Data supplied:
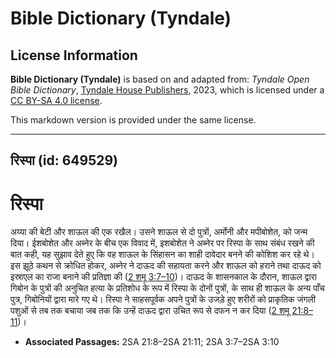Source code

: # Bible Dictionary (Tyndale)

## License Information

**Bible Dictionary (Tyndale)** is based on and adapted from: _Tyndale Open Bible Dictionary_, [Tyndale House Publishers](https://tyndaleopenresources.com/), 2023, which is licensed under a [CC BY-SA 4.0 license](https://creativecommons.org/licenses/by-sa/4.0/legalcode.en).

This markdown version is provided under the same license.



--------------------------------

## रिस्पा (id: 649529)

रिस्पा
======

अय्या की बेटी और शाऊल की एक रखैल। उसने शाऊल से दो पुत्रों, अर्मोनी और मपीबोशेत, को जन्म दिया। ईशबोशेत और अब्नेर के बीच एक विवाद में, इशबोशेत ने अब्नेर पर रिस्पा के साथ संबंध रखने की बात कही, यह सुझाव देते हुए कि वह शाऊल के सिंहासन का शाही दावेदार बनने की कोशिश कर रहे थे। इस झूठे कथन से क्रोधित होकर, अब्नेर ने दाऊद की सहायता करने और शाऊल को हराने तथा दाऊद को इस्राएल का राजा बनाने की प्रतिज्ञा की ([2 शमू 3:7–10](https://ref.ly/2Sam3:7-2Sam3:10))। दाऊद के शासनकाल के दौरान, शाऊल द्वारा गिबोन के पुत्रों की अनुचित हत्या के प्रतिशोध के रूप में रिस्पा के दोनों पुत्रों, के साथ ही शाऊल के अन्य पाँच पुत्र, गिबोनियों द्वारा मारे गए थे। रिस्पा ने साहसपूर्वक अपने पुत्रों के उजड़े हुए शरीरों को प्राकृतिक जंगली पशुओं से तब तक बचाया जब तक कि उन्हें दाऊद द्वारा उचित रूप से दफन न कर दिया ([2 शमू 21:8–11](https://ref.ly/2Sam21:8-2Sam21:11))।

* **Associated Passages:** 2SA 21:8–2SA 21:11; 2SA 3:7–2SA 3:10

Assignment:
The lines of the records that contain the string "under" should be located and copied.

Task output:
**Bible Dictionary (Tyndale)** is based on and adapted from: _Tyndale Open Bible Dictionary_, [Tyndale House Publishers](https://tyndaleopenresources.com/), 2023, which is licensed under a [CC BY-SA 4.0 license](https://creativecommons.org/licenses/by-sa/4.0/legalcode.en).
This markdown version is provided under the same license.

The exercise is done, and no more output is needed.